Adrienne Tanner and Tracy Barnes

The Province

VANCOUVER - A controversial computer system widely used in schools across Canada has been discontinued in the U.S., causing alarm for teachers and trustees in this country.

IBM announced earlier this year that it will no longer market SchoolVista, an educational computer and curriculum software package, in the U.S.

The system has already cost Canadian taxpayers millions of dollars. In Vancouver alone, ongoing negotiations with IBM involve up to 90 schools and could cost as much as $9-million a year.

The program is also used in Burnaby, B.C., and in several school districts in Ontario, Manitoba and Halifax.

Despite company assurances that SchoolVista will continue in Canada, some school officials are questioning why Canada is being sold computer systems considered outdated in the United States.

"Are we the third-world dumping ground?" said Adrienne Montani, a Vancouver school trustee.

Ms. Montani was elected in November after the Vancouver Public School Board had already endorsed SchoolVista for its elementary schools.

She and two other newly elected trustees will try this week to persuade the board to cancel an order for 17 SchoolVista programs.

"I have concerns about a product that has no backing from its manufacturer in the U.S. and has been pulled from its major market there. Why would we as Canadians want that?"

Andre Ouellet, a spokesman for IBM Canada, said he didn't know why SchoolVista is being discontinued in the United States.

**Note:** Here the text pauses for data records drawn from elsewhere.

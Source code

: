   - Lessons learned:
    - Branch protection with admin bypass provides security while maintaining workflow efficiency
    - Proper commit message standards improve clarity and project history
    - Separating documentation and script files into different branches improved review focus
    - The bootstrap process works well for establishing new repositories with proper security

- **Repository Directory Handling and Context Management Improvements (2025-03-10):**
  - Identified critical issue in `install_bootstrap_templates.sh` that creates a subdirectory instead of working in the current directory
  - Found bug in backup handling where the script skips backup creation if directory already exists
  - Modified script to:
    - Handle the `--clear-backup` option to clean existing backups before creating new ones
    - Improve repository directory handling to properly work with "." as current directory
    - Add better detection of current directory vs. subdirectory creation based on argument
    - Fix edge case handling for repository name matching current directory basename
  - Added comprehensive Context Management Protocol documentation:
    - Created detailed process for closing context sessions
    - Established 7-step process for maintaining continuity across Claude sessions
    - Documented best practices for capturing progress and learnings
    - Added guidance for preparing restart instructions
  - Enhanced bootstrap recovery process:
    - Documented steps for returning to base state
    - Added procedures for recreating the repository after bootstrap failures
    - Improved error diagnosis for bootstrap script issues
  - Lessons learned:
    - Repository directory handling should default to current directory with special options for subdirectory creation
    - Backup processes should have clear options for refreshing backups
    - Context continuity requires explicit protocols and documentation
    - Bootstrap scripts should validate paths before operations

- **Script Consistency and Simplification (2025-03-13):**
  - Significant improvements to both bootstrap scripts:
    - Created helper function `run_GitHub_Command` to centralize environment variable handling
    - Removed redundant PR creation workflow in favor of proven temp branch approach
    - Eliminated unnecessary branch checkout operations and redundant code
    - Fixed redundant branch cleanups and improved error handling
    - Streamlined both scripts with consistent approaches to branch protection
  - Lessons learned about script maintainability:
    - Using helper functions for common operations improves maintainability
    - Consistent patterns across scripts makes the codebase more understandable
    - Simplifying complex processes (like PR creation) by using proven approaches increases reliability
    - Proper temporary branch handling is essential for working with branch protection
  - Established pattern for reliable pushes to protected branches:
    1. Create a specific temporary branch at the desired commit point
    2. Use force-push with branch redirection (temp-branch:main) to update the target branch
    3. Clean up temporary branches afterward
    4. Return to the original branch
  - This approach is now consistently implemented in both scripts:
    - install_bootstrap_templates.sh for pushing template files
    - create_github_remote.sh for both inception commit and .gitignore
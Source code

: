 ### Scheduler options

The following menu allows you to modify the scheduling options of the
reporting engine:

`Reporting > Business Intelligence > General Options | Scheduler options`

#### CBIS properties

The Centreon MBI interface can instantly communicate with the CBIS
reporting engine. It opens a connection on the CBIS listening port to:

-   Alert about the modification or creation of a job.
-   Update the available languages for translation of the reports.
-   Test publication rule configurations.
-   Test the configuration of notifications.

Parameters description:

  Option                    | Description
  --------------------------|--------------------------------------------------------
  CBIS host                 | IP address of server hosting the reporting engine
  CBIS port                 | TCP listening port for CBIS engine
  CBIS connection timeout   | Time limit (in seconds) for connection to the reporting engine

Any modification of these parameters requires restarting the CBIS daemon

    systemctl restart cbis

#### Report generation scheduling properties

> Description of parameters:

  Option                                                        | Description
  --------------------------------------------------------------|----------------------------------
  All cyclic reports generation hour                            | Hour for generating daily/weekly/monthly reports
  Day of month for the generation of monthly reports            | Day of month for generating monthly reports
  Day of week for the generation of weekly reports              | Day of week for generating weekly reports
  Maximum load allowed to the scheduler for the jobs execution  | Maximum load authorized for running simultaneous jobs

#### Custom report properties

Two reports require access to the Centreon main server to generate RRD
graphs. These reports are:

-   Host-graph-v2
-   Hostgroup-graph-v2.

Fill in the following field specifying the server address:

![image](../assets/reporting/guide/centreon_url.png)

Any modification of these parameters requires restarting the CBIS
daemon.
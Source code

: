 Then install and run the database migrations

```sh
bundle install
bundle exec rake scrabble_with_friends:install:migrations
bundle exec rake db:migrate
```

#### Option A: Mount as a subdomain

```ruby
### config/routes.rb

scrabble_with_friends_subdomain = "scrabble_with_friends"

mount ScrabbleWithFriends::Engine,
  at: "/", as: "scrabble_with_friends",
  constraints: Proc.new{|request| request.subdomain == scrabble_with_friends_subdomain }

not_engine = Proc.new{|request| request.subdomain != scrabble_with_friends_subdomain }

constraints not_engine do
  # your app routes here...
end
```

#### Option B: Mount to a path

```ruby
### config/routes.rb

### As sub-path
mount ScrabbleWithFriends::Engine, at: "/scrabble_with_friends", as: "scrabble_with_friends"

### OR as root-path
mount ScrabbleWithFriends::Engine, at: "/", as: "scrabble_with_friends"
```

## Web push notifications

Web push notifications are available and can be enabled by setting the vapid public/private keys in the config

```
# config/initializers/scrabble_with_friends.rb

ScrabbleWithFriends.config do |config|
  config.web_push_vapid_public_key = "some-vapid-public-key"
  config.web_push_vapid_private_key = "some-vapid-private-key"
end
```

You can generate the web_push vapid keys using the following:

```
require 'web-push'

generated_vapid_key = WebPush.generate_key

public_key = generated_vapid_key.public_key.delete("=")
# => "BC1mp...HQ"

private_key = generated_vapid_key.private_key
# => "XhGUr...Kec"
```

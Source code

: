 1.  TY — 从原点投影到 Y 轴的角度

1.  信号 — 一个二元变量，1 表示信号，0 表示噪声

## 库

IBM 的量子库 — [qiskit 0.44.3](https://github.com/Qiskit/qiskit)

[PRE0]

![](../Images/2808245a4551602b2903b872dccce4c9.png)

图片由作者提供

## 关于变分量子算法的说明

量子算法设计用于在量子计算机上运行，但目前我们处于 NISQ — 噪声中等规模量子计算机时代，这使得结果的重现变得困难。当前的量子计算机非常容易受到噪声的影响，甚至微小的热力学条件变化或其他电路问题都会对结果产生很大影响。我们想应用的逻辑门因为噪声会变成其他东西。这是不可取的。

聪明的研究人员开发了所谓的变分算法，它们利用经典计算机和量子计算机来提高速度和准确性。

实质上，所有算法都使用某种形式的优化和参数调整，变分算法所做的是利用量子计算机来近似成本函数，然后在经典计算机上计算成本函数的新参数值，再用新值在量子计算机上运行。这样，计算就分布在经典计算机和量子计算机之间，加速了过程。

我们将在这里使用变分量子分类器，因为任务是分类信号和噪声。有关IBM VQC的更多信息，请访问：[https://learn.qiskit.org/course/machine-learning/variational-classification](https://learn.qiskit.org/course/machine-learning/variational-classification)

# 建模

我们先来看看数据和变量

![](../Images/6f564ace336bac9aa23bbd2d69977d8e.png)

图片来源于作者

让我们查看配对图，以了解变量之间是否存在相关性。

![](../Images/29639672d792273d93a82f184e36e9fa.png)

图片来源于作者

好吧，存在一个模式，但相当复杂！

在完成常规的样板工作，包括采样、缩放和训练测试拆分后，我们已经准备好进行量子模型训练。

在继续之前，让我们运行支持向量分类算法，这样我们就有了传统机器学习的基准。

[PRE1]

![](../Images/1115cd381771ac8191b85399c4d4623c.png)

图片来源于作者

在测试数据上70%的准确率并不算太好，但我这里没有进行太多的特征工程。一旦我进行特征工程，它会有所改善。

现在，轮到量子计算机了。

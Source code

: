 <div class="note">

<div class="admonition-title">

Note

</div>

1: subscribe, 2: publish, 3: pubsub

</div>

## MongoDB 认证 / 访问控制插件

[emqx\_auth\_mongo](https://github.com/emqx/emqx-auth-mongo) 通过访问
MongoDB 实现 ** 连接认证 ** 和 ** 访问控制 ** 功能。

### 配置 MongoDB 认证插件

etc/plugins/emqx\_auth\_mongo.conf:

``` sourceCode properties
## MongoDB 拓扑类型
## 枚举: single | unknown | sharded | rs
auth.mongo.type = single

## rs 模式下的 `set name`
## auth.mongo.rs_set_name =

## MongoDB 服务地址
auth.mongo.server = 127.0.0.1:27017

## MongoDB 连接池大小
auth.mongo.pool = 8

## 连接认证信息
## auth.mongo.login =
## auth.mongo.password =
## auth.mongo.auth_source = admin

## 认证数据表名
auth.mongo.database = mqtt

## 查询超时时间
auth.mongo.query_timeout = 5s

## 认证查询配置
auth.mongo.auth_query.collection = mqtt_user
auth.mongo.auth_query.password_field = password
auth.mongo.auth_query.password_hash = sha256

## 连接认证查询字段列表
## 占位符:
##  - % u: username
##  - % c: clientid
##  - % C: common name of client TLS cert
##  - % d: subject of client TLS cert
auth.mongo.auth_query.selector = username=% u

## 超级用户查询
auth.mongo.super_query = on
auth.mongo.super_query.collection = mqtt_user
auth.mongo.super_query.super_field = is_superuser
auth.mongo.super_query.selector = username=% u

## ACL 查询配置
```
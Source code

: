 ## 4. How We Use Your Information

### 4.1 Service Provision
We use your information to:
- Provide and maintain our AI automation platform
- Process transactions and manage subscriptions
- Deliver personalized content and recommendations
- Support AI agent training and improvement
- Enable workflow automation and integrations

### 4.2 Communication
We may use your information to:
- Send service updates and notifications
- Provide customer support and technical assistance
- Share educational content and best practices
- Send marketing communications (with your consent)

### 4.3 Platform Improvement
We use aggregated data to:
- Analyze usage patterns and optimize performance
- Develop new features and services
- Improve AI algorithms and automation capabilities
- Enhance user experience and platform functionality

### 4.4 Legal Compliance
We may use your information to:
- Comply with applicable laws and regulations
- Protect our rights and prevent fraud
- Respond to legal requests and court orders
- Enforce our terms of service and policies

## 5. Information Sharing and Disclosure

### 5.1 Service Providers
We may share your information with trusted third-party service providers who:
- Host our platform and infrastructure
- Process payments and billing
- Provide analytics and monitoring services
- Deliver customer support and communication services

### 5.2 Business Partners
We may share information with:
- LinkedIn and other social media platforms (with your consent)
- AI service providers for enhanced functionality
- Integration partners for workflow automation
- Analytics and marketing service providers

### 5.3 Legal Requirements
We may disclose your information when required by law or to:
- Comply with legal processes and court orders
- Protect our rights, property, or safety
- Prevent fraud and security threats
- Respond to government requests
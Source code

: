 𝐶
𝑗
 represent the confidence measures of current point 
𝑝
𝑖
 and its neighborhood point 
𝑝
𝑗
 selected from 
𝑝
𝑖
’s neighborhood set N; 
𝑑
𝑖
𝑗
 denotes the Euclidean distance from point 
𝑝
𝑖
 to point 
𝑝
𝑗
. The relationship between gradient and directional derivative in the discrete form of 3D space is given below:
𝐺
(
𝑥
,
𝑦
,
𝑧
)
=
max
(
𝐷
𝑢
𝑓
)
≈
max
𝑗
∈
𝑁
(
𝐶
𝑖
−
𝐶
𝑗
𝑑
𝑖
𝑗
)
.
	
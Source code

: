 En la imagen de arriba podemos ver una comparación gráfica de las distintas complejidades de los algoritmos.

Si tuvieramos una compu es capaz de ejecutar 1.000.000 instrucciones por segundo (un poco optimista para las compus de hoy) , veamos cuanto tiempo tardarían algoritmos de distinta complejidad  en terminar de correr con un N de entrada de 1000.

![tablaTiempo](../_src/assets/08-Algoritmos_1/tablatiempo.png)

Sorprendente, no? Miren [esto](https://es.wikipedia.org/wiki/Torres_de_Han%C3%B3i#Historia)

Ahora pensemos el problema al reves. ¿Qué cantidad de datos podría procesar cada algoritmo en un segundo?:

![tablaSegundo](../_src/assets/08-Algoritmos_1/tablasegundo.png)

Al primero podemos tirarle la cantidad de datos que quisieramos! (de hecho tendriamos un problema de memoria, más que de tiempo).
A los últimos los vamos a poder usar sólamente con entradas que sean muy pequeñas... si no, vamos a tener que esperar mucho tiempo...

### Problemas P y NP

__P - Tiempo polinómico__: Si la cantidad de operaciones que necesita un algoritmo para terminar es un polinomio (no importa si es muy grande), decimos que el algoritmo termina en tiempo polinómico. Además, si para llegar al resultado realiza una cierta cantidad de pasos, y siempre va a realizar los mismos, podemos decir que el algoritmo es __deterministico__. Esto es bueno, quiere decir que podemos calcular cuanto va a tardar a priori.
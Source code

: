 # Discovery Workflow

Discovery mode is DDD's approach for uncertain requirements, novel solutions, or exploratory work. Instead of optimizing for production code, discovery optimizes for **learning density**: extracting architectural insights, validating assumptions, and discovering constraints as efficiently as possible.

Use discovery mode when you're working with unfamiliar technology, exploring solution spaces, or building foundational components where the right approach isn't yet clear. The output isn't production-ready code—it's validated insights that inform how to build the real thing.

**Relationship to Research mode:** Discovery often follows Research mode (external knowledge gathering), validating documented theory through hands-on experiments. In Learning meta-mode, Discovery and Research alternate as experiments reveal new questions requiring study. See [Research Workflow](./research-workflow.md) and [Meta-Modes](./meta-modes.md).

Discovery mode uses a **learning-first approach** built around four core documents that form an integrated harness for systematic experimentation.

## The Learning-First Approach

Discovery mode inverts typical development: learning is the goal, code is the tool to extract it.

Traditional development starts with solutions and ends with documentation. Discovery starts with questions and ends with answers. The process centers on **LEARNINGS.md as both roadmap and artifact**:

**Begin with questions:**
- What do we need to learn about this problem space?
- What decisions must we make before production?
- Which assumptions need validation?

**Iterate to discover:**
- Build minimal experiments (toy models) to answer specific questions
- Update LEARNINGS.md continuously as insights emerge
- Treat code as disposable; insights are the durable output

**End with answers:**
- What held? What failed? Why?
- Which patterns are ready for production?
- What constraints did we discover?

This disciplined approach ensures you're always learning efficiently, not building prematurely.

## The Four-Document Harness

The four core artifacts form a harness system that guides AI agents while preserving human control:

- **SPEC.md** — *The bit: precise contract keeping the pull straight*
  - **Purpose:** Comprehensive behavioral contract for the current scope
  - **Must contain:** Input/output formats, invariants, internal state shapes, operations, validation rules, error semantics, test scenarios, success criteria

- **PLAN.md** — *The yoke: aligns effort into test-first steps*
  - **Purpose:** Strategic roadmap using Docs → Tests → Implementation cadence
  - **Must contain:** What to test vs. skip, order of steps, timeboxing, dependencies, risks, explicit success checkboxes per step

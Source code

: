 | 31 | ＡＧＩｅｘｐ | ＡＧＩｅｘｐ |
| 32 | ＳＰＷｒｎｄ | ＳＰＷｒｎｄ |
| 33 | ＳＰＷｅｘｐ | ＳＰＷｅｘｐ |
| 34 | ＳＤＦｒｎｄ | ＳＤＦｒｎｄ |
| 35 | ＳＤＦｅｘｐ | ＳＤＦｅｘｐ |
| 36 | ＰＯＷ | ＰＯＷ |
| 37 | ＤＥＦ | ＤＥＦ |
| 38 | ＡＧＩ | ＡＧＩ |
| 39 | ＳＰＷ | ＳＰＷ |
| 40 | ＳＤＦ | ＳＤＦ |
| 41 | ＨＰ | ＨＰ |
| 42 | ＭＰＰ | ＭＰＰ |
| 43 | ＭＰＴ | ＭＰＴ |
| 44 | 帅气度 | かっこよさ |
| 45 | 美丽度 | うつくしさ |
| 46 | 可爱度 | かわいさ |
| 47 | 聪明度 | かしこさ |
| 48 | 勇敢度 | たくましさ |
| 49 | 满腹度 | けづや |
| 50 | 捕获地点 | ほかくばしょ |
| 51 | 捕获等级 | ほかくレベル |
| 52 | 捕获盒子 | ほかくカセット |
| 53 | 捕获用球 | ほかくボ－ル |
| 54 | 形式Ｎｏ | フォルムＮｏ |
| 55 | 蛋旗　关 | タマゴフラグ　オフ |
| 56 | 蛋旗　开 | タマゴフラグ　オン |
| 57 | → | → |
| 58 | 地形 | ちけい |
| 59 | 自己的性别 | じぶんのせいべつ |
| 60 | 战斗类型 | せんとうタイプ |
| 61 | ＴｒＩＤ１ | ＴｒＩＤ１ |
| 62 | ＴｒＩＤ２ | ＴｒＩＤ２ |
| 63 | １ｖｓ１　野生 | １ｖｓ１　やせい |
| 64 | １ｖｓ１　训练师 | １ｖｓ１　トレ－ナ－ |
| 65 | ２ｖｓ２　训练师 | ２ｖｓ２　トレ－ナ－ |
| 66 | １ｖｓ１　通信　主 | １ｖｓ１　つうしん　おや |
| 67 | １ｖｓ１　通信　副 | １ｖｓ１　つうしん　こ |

"It's not a question of quality. There are some cases where they do things in the States and we don't always follow the same path because of market differences and cultural differences."

Mr. Ouellet said that SchoolVista is still a "strategic product" for IBM Canada.

"This product will continue to be marketed and supported. Nothing will be withdrawn."

SchoolVista offers a simple introduction to e-mail, controlled Internet services and math and language arts programs.

It is in use in Burnaby and many Ontario school districts, says Valerie Overgaard, Vancouver's associate superintendent in charge of district learning services.

Ms. Overgaard said she did not realize that SchoolVista was being discontinued in the United States when she placed the order for Vancouver, but says she is not worried.

She says the computer package, which costs a minimum of $16,000 to install, won rave reviews from three schools that tested the program.

"We see this as the best way of meeting the goals that we have set for our own curriculum technology plan," she said.

The Vancouver Elementary School Teachers' Association has been lobbying against SchoolVista from the beginning. It sent teachers a letter in December urging them not to endorse the program.

The letter said that SchoolVista is expensive and has not been evaluated by experienced computer teachers.

"The lessonware is considered antiquated and of very limited educational use by a number of people who have piloted or previewed it," the letter added.

But Ms. Overgaard dismisses VESTA's concern as what she calls the usual debate which surrounds every new technology purchase.